Performance Analysis of Artificial Neural Network Based Classfiers for Cyberbulling Detection

Curuk E., Aci C., Sarac Essiz E.

3rd International Conference on Computer Science and Engineering, UBMK 2018, Sarajevo, Bosnia And Herzegovina, 20 - 23 September 2018, pp.1-5 identifier

  • Publication Type: Conference Paper / Full Text
  • Doi Number: 10.1109/ubmk.2018.8566566
  • City: Sarajevo
  • Country: Bosnia And Herzegovina
  • Page Numbers: pp.1-5
  • Keywords: Classification, Cyberbullying, DVM, Logistic Regression, RBF, SGD, Social Media, Text Mining
  • Recep Tayyip Erdoğan University Affiliated: No


In this study, analyzes were performed to detection of cyberbullying by Artificial Neural Network (ANN) based classifiers. In contrast to the general classifiers used in the detection of cyberbullying in the literature, ANN basis classifiers as Support Vector Machines (SVM), Stochastic Gradient Descent (SGD), Radial Basis Function (RBF) and Logistic Regression (LR) classifiers have been tested. The performances of the classifiers mentioned in the study were tested with comments from and Myspace media.

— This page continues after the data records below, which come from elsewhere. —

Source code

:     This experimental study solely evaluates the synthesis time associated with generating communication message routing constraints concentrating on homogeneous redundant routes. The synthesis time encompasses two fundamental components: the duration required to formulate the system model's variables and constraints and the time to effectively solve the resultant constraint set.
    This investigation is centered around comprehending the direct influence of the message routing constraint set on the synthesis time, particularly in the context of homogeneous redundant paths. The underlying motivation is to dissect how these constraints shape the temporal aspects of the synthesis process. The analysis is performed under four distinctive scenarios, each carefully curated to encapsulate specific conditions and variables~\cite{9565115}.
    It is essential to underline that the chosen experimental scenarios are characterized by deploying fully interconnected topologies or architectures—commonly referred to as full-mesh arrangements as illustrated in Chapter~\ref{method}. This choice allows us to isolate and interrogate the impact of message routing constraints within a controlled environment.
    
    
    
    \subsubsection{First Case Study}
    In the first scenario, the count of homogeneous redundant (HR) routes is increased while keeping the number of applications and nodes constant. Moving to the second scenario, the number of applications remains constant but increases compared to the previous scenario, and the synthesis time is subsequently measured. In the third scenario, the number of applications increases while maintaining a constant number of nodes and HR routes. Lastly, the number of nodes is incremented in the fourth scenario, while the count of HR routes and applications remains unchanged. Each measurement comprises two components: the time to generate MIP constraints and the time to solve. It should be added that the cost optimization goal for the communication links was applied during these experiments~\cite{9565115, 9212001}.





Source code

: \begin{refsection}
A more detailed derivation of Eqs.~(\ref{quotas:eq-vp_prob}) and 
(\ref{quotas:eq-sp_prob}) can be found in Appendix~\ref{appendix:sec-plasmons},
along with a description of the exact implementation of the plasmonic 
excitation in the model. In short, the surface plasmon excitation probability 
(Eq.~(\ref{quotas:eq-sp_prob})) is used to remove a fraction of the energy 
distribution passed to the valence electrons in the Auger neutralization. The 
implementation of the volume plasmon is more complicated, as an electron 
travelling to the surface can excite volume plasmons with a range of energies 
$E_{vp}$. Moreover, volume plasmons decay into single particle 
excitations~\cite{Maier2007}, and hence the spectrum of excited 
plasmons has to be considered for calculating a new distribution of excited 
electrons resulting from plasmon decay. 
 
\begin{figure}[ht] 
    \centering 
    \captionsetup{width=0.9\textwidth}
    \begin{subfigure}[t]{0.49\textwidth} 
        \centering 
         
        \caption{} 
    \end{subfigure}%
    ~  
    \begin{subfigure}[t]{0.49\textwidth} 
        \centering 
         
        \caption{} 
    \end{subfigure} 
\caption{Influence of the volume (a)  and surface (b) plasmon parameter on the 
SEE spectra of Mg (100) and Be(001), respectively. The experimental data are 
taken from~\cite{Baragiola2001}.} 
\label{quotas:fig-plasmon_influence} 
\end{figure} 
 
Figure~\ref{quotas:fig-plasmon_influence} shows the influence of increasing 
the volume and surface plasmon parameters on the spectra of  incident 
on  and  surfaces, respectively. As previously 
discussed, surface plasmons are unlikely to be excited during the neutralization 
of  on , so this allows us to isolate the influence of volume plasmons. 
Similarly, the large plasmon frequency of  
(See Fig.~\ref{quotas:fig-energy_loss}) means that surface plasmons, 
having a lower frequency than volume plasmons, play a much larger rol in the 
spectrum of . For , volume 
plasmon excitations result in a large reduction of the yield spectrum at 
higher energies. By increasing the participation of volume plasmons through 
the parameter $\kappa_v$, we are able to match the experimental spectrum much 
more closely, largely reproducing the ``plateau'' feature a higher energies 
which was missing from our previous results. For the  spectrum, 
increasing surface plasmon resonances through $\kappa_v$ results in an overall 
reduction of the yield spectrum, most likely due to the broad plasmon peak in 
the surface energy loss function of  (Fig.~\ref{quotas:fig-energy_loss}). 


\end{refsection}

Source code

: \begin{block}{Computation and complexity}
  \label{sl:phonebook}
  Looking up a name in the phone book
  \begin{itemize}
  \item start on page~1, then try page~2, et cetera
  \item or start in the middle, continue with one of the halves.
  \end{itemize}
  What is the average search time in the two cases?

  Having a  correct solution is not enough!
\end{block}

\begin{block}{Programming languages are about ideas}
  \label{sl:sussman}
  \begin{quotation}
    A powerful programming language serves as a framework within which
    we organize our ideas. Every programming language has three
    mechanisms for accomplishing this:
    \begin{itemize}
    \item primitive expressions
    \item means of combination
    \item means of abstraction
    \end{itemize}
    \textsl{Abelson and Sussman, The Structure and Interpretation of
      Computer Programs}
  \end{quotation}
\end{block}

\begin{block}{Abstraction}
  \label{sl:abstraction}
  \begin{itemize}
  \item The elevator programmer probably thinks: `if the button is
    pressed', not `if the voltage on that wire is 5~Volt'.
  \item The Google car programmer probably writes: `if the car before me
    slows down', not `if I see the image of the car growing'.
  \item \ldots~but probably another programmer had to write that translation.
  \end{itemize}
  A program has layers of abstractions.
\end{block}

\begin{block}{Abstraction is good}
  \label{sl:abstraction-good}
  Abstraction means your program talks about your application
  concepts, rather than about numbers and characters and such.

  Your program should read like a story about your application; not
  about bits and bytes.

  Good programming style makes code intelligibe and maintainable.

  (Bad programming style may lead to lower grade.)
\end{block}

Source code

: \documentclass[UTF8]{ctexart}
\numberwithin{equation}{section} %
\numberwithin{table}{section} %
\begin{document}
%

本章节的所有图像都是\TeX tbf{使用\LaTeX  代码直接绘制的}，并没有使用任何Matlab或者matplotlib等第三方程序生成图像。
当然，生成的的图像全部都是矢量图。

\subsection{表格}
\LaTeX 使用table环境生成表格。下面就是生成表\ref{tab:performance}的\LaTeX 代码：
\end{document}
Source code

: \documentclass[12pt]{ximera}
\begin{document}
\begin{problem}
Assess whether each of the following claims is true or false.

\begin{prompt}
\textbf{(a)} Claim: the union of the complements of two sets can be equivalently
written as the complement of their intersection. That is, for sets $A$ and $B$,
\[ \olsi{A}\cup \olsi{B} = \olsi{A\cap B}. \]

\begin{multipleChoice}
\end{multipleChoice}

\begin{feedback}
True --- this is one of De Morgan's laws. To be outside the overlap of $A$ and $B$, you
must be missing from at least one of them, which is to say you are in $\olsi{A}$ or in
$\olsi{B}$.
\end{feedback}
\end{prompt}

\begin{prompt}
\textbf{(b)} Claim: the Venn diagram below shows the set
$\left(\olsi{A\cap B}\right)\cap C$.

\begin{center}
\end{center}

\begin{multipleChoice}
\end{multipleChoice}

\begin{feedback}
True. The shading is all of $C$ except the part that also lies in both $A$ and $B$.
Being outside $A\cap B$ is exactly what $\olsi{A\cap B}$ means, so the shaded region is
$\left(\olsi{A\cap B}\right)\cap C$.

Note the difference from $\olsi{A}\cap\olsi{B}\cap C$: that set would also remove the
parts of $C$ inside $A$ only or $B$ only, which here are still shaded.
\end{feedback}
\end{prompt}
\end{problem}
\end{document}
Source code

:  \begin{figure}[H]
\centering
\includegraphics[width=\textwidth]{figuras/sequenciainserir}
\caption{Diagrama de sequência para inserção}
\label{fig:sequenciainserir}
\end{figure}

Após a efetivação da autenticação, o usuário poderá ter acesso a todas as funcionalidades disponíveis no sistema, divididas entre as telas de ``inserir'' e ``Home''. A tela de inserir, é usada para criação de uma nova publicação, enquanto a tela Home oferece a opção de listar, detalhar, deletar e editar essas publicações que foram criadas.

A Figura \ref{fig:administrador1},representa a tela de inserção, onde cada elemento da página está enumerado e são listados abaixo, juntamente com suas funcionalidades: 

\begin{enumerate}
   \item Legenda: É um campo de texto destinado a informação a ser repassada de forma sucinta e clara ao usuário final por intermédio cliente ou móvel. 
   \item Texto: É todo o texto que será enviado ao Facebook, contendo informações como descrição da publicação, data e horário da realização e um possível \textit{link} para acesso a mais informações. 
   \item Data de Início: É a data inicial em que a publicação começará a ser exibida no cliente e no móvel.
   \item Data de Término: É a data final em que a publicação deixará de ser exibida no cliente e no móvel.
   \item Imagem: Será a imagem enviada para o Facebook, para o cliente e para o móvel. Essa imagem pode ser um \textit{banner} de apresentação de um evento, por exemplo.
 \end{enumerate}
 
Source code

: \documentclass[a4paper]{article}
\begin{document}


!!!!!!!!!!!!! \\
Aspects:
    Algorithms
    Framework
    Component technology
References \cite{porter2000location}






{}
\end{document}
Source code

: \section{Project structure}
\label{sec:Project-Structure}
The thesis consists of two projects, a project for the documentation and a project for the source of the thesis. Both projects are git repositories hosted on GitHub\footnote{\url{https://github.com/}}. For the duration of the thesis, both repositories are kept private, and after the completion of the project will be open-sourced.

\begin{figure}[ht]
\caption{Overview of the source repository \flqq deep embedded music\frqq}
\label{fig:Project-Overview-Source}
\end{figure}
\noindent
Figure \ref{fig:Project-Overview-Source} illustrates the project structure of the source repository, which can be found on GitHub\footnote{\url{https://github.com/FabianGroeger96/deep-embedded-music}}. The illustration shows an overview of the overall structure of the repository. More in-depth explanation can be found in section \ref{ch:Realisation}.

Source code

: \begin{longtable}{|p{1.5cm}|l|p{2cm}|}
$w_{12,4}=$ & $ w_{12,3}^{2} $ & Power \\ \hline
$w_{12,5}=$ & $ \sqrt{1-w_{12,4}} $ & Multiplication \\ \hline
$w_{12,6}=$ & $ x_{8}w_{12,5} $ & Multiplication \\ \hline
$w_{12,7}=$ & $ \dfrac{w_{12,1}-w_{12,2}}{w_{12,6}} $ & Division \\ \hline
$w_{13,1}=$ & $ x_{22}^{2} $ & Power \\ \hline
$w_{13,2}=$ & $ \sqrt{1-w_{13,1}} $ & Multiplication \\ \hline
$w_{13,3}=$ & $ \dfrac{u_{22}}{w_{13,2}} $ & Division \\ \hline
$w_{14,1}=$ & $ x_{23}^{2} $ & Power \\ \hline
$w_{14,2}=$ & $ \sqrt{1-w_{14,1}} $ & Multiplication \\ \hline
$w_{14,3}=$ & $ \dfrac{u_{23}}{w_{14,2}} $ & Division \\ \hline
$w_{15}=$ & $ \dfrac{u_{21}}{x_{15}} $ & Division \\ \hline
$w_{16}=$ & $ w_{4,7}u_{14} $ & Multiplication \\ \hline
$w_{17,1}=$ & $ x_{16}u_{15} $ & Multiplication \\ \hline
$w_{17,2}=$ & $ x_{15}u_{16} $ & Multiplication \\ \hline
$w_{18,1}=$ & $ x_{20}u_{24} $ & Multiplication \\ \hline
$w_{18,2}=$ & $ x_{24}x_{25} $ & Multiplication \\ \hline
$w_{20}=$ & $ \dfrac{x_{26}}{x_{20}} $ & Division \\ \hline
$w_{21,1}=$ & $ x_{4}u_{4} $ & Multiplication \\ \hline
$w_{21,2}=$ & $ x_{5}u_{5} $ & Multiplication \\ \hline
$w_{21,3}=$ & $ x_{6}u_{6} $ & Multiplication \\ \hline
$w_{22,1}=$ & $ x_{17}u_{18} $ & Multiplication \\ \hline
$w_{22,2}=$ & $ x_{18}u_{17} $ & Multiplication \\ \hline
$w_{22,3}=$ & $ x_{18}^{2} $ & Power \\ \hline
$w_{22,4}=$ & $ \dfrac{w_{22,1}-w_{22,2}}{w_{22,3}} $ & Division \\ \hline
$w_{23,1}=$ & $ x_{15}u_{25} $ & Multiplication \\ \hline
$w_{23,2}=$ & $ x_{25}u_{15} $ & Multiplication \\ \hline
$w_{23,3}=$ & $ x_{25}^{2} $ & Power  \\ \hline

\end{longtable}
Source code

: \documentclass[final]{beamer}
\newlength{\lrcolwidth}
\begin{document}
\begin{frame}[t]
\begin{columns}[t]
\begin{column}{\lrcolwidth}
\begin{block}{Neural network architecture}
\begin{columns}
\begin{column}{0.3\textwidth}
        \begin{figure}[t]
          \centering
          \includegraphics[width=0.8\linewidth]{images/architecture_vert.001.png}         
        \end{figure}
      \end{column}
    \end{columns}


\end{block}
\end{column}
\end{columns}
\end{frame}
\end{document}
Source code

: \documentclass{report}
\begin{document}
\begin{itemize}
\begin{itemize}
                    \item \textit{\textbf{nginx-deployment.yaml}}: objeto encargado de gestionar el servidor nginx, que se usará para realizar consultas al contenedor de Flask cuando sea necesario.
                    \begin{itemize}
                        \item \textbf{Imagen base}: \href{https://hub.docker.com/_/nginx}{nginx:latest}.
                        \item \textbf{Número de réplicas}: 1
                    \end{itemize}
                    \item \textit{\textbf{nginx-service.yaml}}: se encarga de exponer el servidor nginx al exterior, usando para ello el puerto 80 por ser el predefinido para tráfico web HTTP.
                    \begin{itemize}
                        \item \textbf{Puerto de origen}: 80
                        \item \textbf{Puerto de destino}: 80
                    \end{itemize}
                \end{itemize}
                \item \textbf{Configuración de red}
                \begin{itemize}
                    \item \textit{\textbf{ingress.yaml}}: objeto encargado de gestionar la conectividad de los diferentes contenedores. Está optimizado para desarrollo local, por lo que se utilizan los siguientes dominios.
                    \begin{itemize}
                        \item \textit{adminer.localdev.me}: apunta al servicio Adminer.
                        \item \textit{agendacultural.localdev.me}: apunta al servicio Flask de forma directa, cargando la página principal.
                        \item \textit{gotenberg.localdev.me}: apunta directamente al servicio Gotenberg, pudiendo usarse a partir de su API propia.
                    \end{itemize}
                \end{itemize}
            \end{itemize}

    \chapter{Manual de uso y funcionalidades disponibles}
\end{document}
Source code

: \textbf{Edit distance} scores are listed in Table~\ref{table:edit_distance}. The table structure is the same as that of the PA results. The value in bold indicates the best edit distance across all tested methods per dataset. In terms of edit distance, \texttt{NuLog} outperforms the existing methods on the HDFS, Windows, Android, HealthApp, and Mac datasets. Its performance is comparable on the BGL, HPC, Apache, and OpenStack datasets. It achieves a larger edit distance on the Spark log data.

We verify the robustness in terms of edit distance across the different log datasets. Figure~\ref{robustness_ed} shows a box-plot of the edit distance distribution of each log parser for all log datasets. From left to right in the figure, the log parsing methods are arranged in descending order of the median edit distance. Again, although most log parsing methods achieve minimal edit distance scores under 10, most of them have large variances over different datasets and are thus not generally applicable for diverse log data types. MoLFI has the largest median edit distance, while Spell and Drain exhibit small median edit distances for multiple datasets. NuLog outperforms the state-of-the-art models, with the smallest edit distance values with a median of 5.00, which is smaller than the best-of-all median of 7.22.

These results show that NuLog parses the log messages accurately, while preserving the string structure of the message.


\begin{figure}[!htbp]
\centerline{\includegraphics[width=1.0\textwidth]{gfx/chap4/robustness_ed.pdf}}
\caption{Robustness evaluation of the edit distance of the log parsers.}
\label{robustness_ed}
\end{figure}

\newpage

N-gram model was used for the qualitative derivation and N = 1 was chosen because we wanted to measure the overall performance of the classifiers, also stop-words have been removed from features. In these studies, the F-measure value was taken over than 0.90. Given the accuracy and time performance of the classifiers, it has been observed that the most appropriate classifier for cyberbullying detection is the SGD classifier.